Problem to solve: In the data below, which lines hold the word "cada"? Copy them.
====
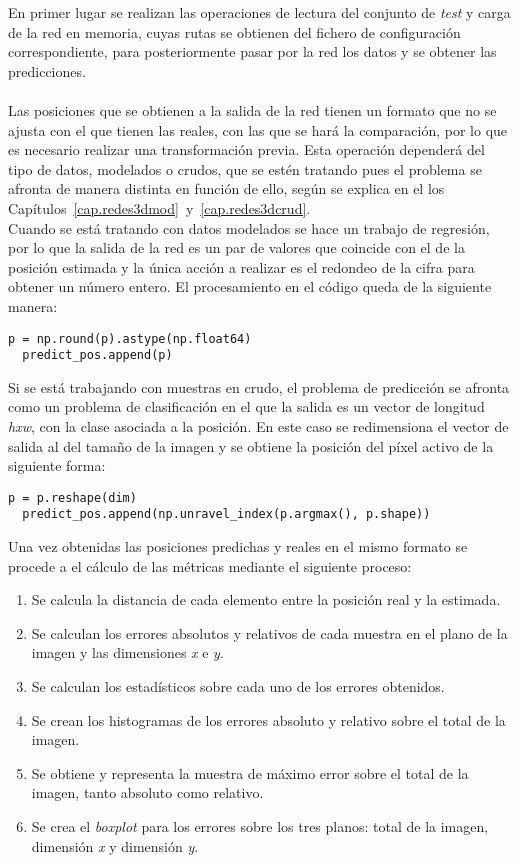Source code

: En primer lugar se realizan las operaciones de lectura del conjunto de \textit{test} y carga de la red en memoria, cuyas rutas se obtienen del fichero de configuración correspondiente, para posteriormente pasar por la red los datos y se obtener las predicciones.\\
\vspace{20pt}
\\
Las posiciones que se obtienen a la salida de la red tienen un formato que no se ajusta con el que tienen las reales, con las que se hará la comparación, por lo que es necesario realizar una transformación previa. Esta operación dependerá del tipo de datos, modelados o crudos, que se estén tratando pues el problema se afronta de manera distinta en función de ello, según se explica en el los Capítulos~\ref{cap.redes3dmod}~y~\ref{cap.redes3dcrud}.\\
Cuando se está tratando con datos modelados se hace un trabajo de regresión, por lo que la salida de la red es un par de valores que coincide con el de la posición estimada y la única acción a realizar es el redondeo de la cifra para obtener un número entero. El procesamiento en el código queda de la siguiente manera:
\vspace{10pt}
\begin{lstlisting}[frame=single]
  p = np.round(p).astype(np.float64)
  predict_pos.append(p)
\end{lstlisting}
Si se está trabajando con muestras en crudo, el problema de predicción se afronta como un problema de clasificación en el que la salida es un vector de longitud \textit{hxw}, con la clase asociada a la posición. En este caso se redimensiona el vector de salida al del tamaño de la imagen y se obtiene la posición del píxel activo de la siguiente forma:
\vspace{10pt}
\begin{lstlisting}[frame=single]
  p = p.reshape(dim)
  predict_pos.append(np.unravel_index(p.argmax(), p.shape))
\end{lstlisting}

Una vez obtenidas las posiciones predichas y reales en el mismo formato se procede a el cálculo de las métricas mediante el siguiente proceso:

\begin{enumerate}
    \item Se calcula la distancia de cada elemento entre la posición real y la estimada.
    \item Se calculan los errores absolutos y relativos de cada muestra en el plano de la imagen y las dimensiones \textit{x} e \textit{y}.
    \item Se calculan los estadísticos sobre cada uno de los errores obtenidos.
    \item Se crean los histogramas de los errores absoluto y relativo sobre el total de la imagen.
    \item Se obtiene y representa la muestra de máximo error sobre el total de la imagen, tanto absoluto como relativo.
    \item Se crea el \textit{boxplot} para los errores sobre los tres planos: total de la imagen, dimensión \textit{x} y dimensión \textit{y}.
\end{enumerate}

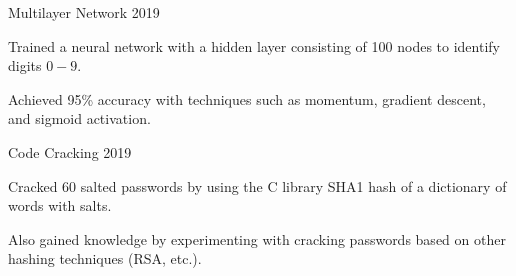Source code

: 
\begin{cventries}
  \cvproject
    {Multilayer Network} %
    {\normalsize 2019} %
    {
      \large
      \begin{cvitems} %
        \item {Trained a neural network with a hidden layer consisting of 100 nodes to identify digits  $0-9$.}
        \item {Achieved 95\% accuracy with techniques such as momentum, gradient descent, and sigmoid activation.}
      \end{cvitems}
    }

  \cvproject
    {Code Cracking} %
    {\normalsize 2019} %
    {
    \large
      \begin{cvitems} %
      	\item {Cracked 60 salted passwords by using the C library SHA1 hash of a dictionary of words with salts.}
      	\item {Also gained knowledge by experimenting with cracking passwords based on other hashing techniques (RSA, etc.).}
      \end{cvitems}
    }
\end{cventries}
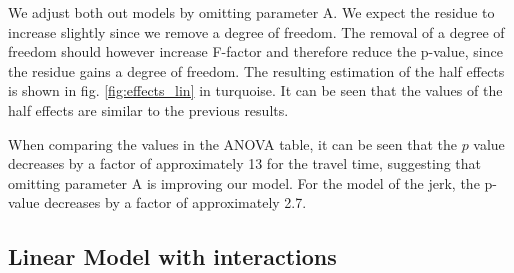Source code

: 
We adjust both out models by omitting parameter A. We expect the residue to increase slightly since we remove a degree of freedom. The removal of a degree of freedom should however increase F-factor and therefore reduce the p-value, since the residue gains a degree of freedom. The resulting estimation of the half effects is shown in fig. \ref{fig:effects_lin} in turquoise. It can be seen that the values of the half effects are similar to the previous results.

When comparing the values in the ANOVA table, it can be seen that the $p$ value decreases by a factor of approximately 13 for the travel time, suggesting that omitting parameter A is improving our model. For the model of the jerk, the p-value decreases by a factor of approximately 2.7.


\subsection{Linear Model with interactions}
====
Answer for this exercise:
    \item Se calcula la distancia de cada elemento entre la posición real y la estimada.
    \item Se calculan los errores absolutos y relativos de cada muestra en el plano de la imagen y las dimensiones \textit{x} e \textit{y}.
    \item Se calculan los estadísticos sobre cada uno de los errores obtenidos.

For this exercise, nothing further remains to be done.